[Dataset entries]

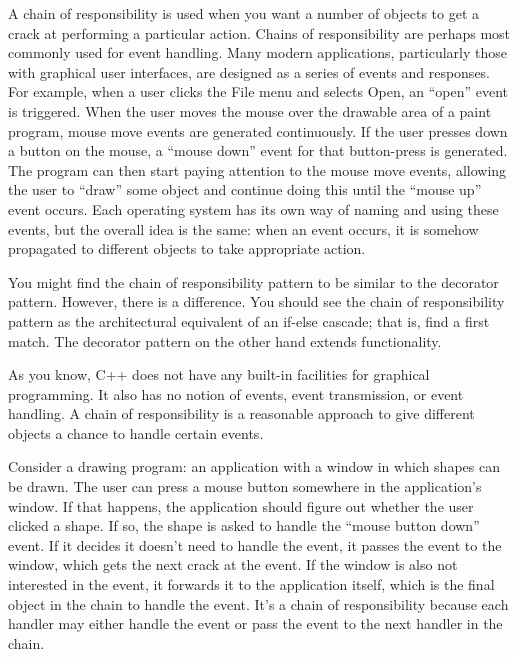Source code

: 
A chain of responsibility is used when you want a number of objects to get a crack at performing a particular action. Chains of responsibility are perhaps most commonly used for event handling. Many modern applications, particularly those with graphical user interfaces, are designed as a series of events and responses. For example, when a user clicks the File menu and selects Open, an “open” event is triggered. When the user moves the mouse over the drawable area of a paint program, mouse move events are generated continuously. If the user presses down a button on the mouse, a “mouse down” event for that button-press is generated. The program can then start paying attention to the mouse move events, allowing the user to “draw” some object and continue doing this until the “mouse up” event occurs. Each operating system has its own way of naming and using these events, but the overall idea is the same: when an event occurs, it is somehow propagated to different objects to take appropriate action.

You might find the chain of responsibility pattern to be similar to the decorator pattern. However, there is a difference. You should see the chain of responsibility pattern as the architectural equivalent of an if-else cascade; that is, find a first match. The decorator pattern on the other hand extends functionality.

As you know, C++ does not have any built-in facilities for graphical programming. It also has no notion of events, event transmission, or event handling. A chain of responsibility is a reasonable approach to give different objects a chance to handle certain events.


Consider a drawing program: an application with a window in which shapes can be drawn. The user can press a mouse button somewhere in the application’s window. If that happens, the application should figure out whether the user clicked a shape. If so, the shape is asked to handle the “mouse button down” event. If it decides it doesn’t need to handle the event, it passes the event to the window, which gets the next crack at the event. If the window is also not interested in the event, it forwards it to the application itself, which is the final object in the chain to handle the event. It’s a chain of responsibility because each handler may either handle the event or pass the event to the next handler in the chain.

* Task objective
Your answer should be one number: how many lines in the records above include "graphical".

* Exercise response
2